A partir do momento em que os consumidores compram os “FIFA POINTS” e tentam a sorte na abertura dos “PACKS”, alguns entendem ser esta prática assemelhada aos jogos de azar.

O Governo Belga, por exemplo, após a realização de uma investigação criminal contra a EA Sports declarou que as Loot Boxes são uma forma de vício[2], o que levou a desenvolvedora do Jogo cessar as vendas dos “FIFA POINTS” no país.

Buscando prevenir novos problemas jurídicos, a EA Sports mudou a forma de acesso aos “PACKS”, agora o jogador poderá verificar quais itens ele irá receber, e se for de seu agrado poderá decidir se compra o “PACK” com as “Coins” ou se coloca seu dinheiro para adquirir o “PACK” por meio dos “FIFA POINTS”.

Além do “FIFA”, a EA Sports também teve problemas com o jogo Star Wars Battlefront II, em que a evolução do jogador no jogo dependia única e exclusivamente dos sistemas das Loot Boxes, ou seja, o desempenho do jogador melhoraria apenas se recebesse bons itens, o que muitas vezes não aconteceria. Há época do lançamento do jogo, especialistas estimaram que levaria, em média US$ 2.100 (Dois mil e cem) dólares, ou 4.500 (Quatro mil e quinhentas) horas para que os consumidores pudessem liberar todo o conteúdo presente no game. Exatamente por abusarem da mecânica das Loot Boxes, muitos jogos passaram a ser conhecidos como jogos “pay -to -win”, o que na tradução literal seria “pagar para vencer”.

Ainda sobre discussão e argumentação de que as Loot Boxes podem ser um tipo de vício, em 2020, Tim Sweenwy, CEO da empresa produtora do Fortnite, discursou em Las Vegas[3] sobre o risco apresentado por estes mecanismos, vejamos:

Queremos ser como Las Vegas, com máquinas caça-níqueis ou queremos ser amplamente respeitados como criadores de produtos em que os clientes podem confiar? Acho que veremos cada vez mais empresas de jogos se afastarem das loot boxes”.

A pressão dos consumidores e das autoridades americanas foi tão grande que plataformas e editores assinaram um compromisso em publicar as probabilidades de se obter um determinado item quando o consumidor for atrás das Loot Boxes.

Para sanar tais problemáticas, alguns países como Japão e China buscaram regulamentar as Loot Boxes. Em 2012, a Agência de Assuntos do consumidor do Japão declarou os “jogos gancha” como ilegais, tal modalidade é uma derivação das Loot Boxes. Por sua vez, em 2016, os chineses aprovaram uma Lei que alterou a forma como as “Loot Boxes” poderiam ser utilizadas. De acordo com a referida legislação, jogos com este mecanismo têm que relevar o nome das recompensas e a probabilidade de o jogador as receber.
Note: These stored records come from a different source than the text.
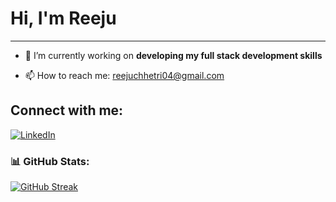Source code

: # Hi, I'm Reeju

---

- 🔭 I’m currently working on **developing my full stack development skills**
  
- 📫 How to reach me: [reejuchhetri04@gmail.com](mailto:reejuchhetri04@gmail.com)

## Connect with me:

[![LinkedIn](https://img.shields.io/badge/LinkedIn-%230077B5.svg?style=for-the-badge&logo=linkedin&logoColor=white)](https://www.linkedin.com/in/reeju-pandit-b164112b6/)


### 📊 GitHub Stats:

[![GitHub Streak](https://streak-stats.demolab.com?user=Reeju&theme=radical&hide_border=true&border_radius=5)](https://git.io/streak-stats)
A discussão das “Loot Boxes” chegou ao Brasil[4], onde a Associação Nacional dos Centros de Defesa da Criança e do Adolescente “ANCED” ajuizou diversas ações coletivas na Vara da Infância e Juventude do Distrito Federal contra as desenvolvedoras de jogos, as quais não obtiveram sucesso.

Em síntese, nestas ações a entidade pediu o total de R$ 19,5 bilhões de reais em indenizações por danos morais coletivos e individuais sob o argumento jurídico de que as Loot Boxes contribuem diretamente para o vício ou até desvio de personalidade em crianças e adolescentes, além das Loot Boxes serem similares a jogos de azar, o que, portanto, justificaria os retromencionados danos morais e coletivos.
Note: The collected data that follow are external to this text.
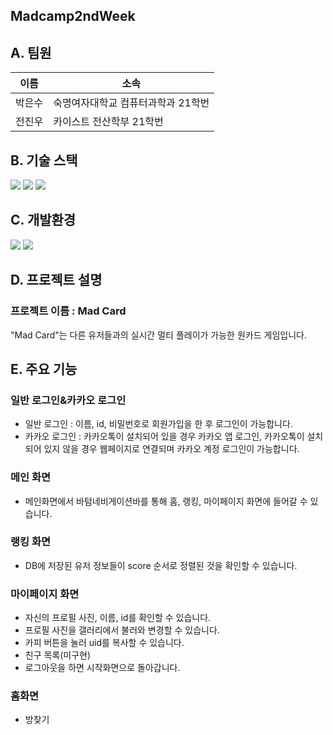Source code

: ## Madcamp2ndWeek
## A. 팀원
|이름|소속|
|---|---|
|박은수|숙명여자대학교 컴퓨터과학과 21학번|
|전진우|카이스트 전산학부 21학번|

## B. 기술 스택
<img src="https://img.shields.io/badge/flutter-02569B?style=for-the-badge&logo=flutter&logoColor=white"> <img src="https://img.shields.io/badge/node.js-339933?style=for-the-badge&logo=Node.js&logoColor=white"> <img src="https://img.shields.io/badge/mongoDB-47A248?style=for-the-badge&logo=MongoDB&logoColor=white">

## C. 개발환경
<img src="https://img.shields.io/badge/android studio-3ddc84?style=for-the-badge&logo=android&logoColor=white"> <img src="https://img.shields.io/badge/VS code-007ACC?style=for-the-badge&logo=visualstudiocode&logoColor=white">

## D. 프로젝트 설명
### 프로젝트 이름 : Mad Card
"Mad Card"는 다른 유저들과의 실시간 멀티 플레이가 가능한 원카드 게임입니다.

## E. 주요 기능
### 일반 로그인&카카오 로그인
- 일반 로그인 : 이름, id, 비밀번호로 회원가입을 한 후 로그인이 가능합니다.
- 카카오 로그인 : 카카오톡이 설치되어 있을 경우 카카오 앱 로그인, 카카오톡이 설치되어 있지 않을 경우 웹페이지로 연결되며 카카오 계정 로그인이 가능합니다.

### 메인 화면
- 메인화면에서 바텀네비게이션바를 통해 홈, 랭킹, 마이페이지 화면에 들어갈 수 있습니다.

### 랭킹 화면
- DB에 저장된 유저 정보들이 score 순서로 정렬된 것을 확인할 수 있습니다.

### 마이페이지 화면
- 자신의 프로필 사진, 이름, id를 확인할 수 있습니다.
- 프로필 사진을 갤러리에서 불러와 변경할 수 있습니다.
- 카피 버튼을 눌러 uid를 복사할 수 있습니다.
- 친구 목록(미구현)
- 로그아웃을 하면 시작화면으로 돌아갑니다.

### 홈화면
- 방찾기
Me parece evidente que o Estatuto da Criança e do Adolescente deve ser aplicado e observado no que diz respeito às Loot Boxes, uma vez que o público dos jogos eletrônicos é composto por um número relevante de crianças e adolescentes, que poderiam ser considerados como consumidores hipervulnerávies, nos termos do Código de Defesa do Consumidor[5].

Ademais, cumpre salientar, que a maioria dos jogos que possuem as “Loot Boxes” são jogos para celulares ou tablets, o que por sua vez facilitaria o acesso de crianças e adolescentes a este mecanismo.  Para exemplificar esta questão, especialistas apontam que para o sistema IOS, 94,9% dos jogos apresentam mecanismos das Loot Boxes, já o sistema Android o percentual era de 93,1% [6].
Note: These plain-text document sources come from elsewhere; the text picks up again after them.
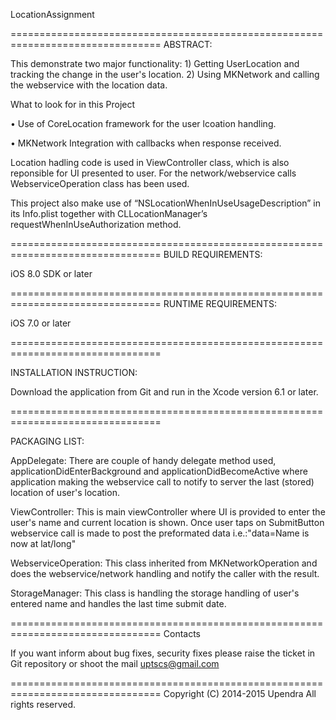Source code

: LocationAssignment

================================================================================
ABSTRACT:

This demonstrate two major functionality: 1) Getting UserLocation and tracking
    the change in the user's location. 2) Using MKNetwork and calling the 
    webservice with the location data.

What to look for in this Project

• Use of CoreLocation framework for the user lcoation handling.

• MKNetwork Integration with callbacks when response received.

Location hadling code is used in ViewController class, which is also reponsible 
    for UI presented to user. For the network/webservice calls WebserviceOperation 
    class has been used.

This project also make use of “NSLocationWhenInUseUsageDescription” in its Info.plist 
    together with CLLocationManager’s requestWhenInUseAuthorization method.

================================================================================
BUILD REQUIREMENTS:

iOS 8.0 SDK or later

================================================================================
RUNTIME REQUIREMENTS:

iOS 7.0 or later

================================================================================

INSTALLATION INSTRUCTION:

Download the application from Git and run in the Xcode version 6.1 or later.

================================================================================

PACKAGING LIST:

AppDelegate:
There are couple of handy delegate method used, applicationDidEnterBackground 
    and applicationDidBecomeActive where application making the webservice call
    to notify to server the last (stored) location of user's location.

ViewController:
This is main viewController where UI is provided to enter the user's name and 
    current location is shown. Once user taps on SubmitButton webservice call 
    is made to post the preformated data i.e.:"data=Name is now at lat/long"

WebserviceOperation:
This class inherited from MKNetworkOperation and does the webservice/network 
    handling and notify the caller with the result.

StorageManager:
This class is handling the storage handling of user's entered name and handles 
    the last time submit date.

================================================================================
Contacts

If you want inform about bug fixes,
security fixes please raise the ticket in Git repository or shoot the mail uptscs@gmail.com

================================================================================
Copyright (C) 2014-2015 Upendra All rights reserved.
Observando o ordenamento jurídico brasileiro na esfera penal, poderíamos entender que as Loot Boxes são similares aos Jogos de Azar? Para respondermos tal questão devemos nos ater a Lei das Contravenções Penais[7], vejamos:

O artigo 50, 3º, alínea “a”[8] da Lei de Contravenções Penais define que os jogos de azar podem ser aqueles jogos em que o ganho e a perda dependem única e exclusivamente da sorte. Neste sentido, estamos diante de uma definição muito ampla, que não nos parece suficiente para afirmar que as Loot Boxes são um jogo de azar.

Um dos pontos que fazem com que as Loot Boxes não sejam consideradas como jogo de azar, está no termo “dependem exclusivamente ou principalmente a sorte”, isto porque se voltarmos a modalidade do FIFA, temos diversos fatores que influenciariam o resultado da partida, como por exemplo as táticas personalizadas, as instruções dos jogadores[9], a formação tática, e principalmente a habilidade de cada jogador.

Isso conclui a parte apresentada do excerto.